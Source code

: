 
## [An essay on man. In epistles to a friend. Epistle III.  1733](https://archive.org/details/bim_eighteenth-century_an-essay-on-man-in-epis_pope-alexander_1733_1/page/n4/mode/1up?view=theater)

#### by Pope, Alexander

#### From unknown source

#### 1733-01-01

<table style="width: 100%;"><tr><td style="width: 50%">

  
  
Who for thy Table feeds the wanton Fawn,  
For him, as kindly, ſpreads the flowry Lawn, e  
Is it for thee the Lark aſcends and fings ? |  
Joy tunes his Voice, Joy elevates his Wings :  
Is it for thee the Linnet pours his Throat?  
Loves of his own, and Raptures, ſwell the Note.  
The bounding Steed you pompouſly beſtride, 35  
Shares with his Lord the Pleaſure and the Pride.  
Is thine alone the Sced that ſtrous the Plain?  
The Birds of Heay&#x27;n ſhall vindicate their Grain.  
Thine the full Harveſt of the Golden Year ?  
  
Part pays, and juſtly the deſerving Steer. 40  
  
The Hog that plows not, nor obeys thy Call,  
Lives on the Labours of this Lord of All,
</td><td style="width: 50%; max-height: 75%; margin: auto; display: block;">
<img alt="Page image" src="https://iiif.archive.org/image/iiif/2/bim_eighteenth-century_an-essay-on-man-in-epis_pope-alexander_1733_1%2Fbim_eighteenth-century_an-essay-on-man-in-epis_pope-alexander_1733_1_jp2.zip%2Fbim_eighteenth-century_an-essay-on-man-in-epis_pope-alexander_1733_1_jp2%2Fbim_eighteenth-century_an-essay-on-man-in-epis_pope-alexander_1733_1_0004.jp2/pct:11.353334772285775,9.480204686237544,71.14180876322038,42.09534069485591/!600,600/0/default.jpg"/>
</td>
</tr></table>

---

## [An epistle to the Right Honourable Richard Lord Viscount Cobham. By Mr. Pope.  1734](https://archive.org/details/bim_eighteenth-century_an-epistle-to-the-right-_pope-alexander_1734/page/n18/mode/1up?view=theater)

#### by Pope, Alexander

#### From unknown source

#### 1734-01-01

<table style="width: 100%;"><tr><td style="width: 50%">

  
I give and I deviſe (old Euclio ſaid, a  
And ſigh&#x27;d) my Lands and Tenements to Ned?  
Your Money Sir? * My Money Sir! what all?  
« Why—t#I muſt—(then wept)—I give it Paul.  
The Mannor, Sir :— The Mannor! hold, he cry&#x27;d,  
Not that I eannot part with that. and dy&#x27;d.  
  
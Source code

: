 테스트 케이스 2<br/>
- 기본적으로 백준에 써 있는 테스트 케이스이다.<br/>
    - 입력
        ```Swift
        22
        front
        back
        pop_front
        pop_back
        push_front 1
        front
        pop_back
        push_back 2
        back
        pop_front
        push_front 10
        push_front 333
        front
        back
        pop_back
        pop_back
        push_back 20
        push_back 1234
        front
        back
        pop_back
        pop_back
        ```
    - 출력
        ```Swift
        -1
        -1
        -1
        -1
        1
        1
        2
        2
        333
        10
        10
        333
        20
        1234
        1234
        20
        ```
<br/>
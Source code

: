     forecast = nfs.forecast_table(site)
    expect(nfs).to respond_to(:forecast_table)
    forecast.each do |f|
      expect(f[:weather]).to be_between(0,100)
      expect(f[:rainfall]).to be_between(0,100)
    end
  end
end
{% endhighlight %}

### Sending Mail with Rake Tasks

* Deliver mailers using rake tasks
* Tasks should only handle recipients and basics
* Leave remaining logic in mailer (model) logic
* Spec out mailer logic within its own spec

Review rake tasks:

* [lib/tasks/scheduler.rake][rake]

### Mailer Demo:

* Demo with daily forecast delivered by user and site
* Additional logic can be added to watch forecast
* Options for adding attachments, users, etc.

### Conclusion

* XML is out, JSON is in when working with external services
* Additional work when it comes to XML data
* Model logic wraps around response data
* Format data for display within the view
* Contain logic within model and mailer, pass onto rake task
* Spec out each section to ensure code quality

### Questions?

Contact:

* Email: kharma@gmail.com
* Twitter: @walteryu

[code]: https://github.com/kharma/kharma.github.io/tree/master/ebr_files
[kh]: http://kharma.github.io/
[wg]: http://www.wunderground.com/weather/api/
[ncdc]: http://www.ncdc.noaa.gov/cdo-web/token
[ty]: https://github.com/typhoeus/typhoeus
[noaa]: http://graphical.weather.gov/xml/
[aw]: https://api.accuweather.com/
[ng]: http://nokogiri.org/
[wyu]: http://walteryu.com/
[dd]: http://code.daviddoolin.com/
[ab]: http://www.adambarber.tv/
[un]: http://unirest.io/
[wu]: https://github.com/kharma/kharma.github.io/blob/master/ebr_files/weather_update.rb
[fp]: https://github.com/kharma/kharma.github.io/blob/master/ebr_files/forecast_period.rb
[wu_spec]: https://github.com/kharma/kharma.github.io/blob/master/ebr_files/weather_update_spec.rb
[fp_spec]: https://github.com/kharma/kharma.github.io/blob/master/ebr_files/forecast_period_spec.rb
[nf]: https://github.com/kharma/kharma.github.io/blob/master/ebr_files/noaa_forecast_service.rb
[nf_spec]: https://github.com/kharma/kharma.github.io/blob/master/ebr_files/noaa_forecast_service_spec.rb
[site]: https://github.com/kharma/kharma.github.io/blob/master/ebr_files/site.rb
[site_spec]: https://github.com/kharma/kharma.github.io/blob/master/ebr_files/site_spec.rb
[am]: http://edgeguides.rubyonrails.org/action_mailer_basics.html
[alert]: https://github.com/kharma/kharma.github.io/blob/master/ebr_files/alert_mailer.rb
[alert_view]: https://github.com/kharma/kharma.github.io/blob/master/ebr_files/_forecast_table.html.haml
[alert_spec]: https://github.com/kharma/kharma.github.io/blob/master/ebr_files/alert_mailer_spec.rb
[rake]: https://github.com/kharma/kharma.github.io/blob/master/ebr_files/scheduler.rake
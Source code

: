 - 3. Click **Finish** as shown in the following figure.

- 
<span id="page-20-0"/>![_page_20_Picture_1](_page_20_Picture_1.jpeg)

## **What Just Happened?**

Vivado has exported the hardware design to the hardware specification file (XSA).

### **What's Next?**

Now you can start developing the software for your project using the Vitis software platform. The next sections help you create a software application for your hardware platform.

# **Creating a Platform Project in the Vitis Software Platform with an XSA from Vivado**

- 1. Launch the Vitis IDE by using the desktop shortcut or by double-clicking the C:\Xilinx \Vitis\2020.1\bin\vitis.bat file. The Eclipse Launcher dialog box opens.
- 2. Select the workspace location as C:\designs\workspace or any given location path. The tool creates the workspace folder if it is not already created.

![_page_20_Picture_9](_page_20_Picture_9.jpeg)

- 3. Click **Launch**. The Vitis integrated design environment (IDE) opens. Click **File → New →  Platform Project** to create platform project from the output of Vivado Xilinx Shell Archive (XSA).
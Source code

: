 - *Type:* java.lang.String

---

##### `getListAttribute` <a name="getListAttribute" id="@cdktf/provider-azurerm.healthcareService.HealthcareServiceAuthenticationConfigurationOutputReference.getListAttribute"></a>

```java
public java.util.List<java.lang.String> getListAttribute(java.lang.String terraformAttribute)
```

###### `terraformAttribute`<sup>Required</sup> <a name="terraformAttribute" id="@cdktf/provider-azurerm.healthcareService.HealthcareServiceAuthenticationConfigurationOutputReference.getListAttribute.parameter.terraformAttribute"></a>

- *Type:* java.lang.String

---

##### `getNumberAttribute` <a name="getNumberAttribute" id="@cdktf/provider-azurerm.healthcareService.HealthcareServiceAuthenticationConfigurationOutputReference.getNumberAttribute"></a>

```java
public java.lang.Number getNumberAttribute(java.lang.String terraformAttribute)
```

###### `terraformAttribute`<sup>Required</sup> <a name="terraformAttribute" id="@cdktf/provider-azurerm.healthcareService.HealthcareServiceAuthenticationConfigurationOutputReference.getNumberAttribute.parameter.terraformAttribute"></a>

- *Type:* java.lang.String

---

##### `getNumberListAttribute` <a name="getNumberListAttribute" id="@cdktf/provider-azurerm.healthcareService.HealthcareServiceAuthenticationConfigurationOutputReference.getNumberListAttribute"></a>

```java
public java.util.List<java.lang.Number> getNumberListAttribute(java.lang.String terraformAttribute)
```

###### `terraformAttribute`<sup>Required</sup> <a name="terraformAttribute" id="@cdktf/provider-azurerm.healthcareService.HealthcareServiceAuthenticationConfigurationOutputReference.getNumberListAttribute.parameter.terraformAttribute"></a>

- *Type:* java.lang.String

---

TO DO. Each line above where the word "scheduler" occurs should be returned in full.

EXERCISE OUTPUT.
* [lib/tasks/scheduler.rake][rake]
[rake]: https://github.com/kharma/kharma.github.io/blob/master/ebr_files/scheduler.rake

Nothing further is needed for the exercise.